Although the gender wage gap in Japan has been decreasing over the last 15 years, it remains large. This column shows that both the ‘glass ceiling’ and the ‘sticky floor’ exist in the Japanese labour market. The country’s human resource management system and a culture which rewards those who are willing to work outside of regular hours are to blame.

As in many countries, the gender wage gap has long drawn the attention of policymakers, researchers, and business people in Japan. Figure 1 shows that male and female wages in Japan have been converging since 1990.

However, as of 2014, the Japanese wage gap was the third highest after those of Korea and Estonia (among OECD countries), as shown in Figure 2. In short, the gender wage gap in Japan has been decreasing but is still large.

Figure 1 Change in the gender wage gap index in Japan, 1990–2016

Source: Japanese Ministry of Health, Labour and Welfare, Basic Survey on Wage Structure.
Note: Gender wage gap index = {(male monthly average wage) – (female monthly average wage)}/ (male monthly average wage)}×100 for full-time workers.

Figure 2 Gender wage gap index of OECD countries, 2014

Source: http://stats.oecd.org/
Notes: 1. Gender wage gap index = {(male monthly median wage) – (female monthly median wage)}/ (male monthly median wage)} ×100 for full-time workers. 2. Data for Israel are for 2011, for Spain for 2012 and for Sweden, France, and Chile for 2013.

What, then, impedes a further reduction? To address this question, in a recent paper I look beyond the average wage to examine the gender gap in Japan across the wage distribution (Hara 2016).

What is a ‘glass ceiling’ and a ‘sticky floor’?
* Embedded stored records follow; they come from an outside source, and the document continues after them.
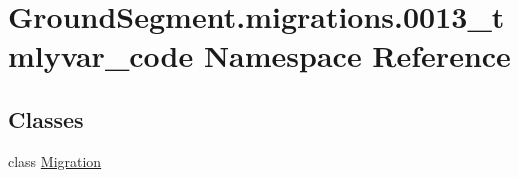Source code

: \hypertarget{namespace_ground_segment_1_1migrations_1_10013__tmlyvar__code}{}\section{Ground\+Segment.\+migrations.0013\+\_\+tmlyvar\+\_\+code Namespace Reference}
\label{namespace_ground_segment_1_1migrations_1_10013__tmlyvar__code}
\subsection*{Classes}
\begin{DoxyCompactItemize}
\item 
class \hyperlink{class_ground_segment_1_1migrations_1_10013__tmlyvar__code_1_1_migration}{Migration}
\end{DoxyCompactItemize}

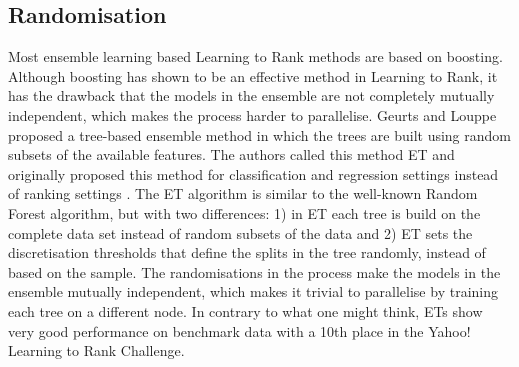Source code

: \subsection{Randomisation}
Most ensemble learning based Learning to Rank methods are based on boosting. Although boosting has shown to be an effective method in Learning to Rank, it has the drawback that the models in the ensemble are not completely mutually independent, which makes the process harder to parallelise. Geurts and Louppe \cite{Geurts2011} proposed a tree-based ensemble method in which the trees are built using random subsets of the available features. The authors called this method \ac{ET} and originally proposed this method for classification and regression settings instead of ranking settings \cite{Geurts2006}. The \ac{ET} algorithm is similar to the well-known Random Forest algorithm, but with two differences: 1) in \ac{ET} each tree is build on the complete data set instead of random subsets of the data and 2) \ac{ET} sets the discretisation thresholds that define the splits in the tree randomly, instead of based on the sample. The randomisations in the process make the models in the ensemble mutually independent, which makes it trivial to parallelise by training each tree on a different node. In contrary to what one might think, \ac{ET}s show very good performance on benchmark data with a 10th place in the Yahoo! Learning to Rank Challenge.\\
The metaphors of the ‘glass ceiling’ and the ‘sticky floor’ represent the presumed barriers that exist at the extremes of the female wage distribution. These barriers prevent some women from reaching the upper echelon in business, government, and academia while keeping others in jobs with low wages. These metaphors imply that there might be invisible bottlenecks impeding the occupational advancement of women, which I call ‘subtle barriers’.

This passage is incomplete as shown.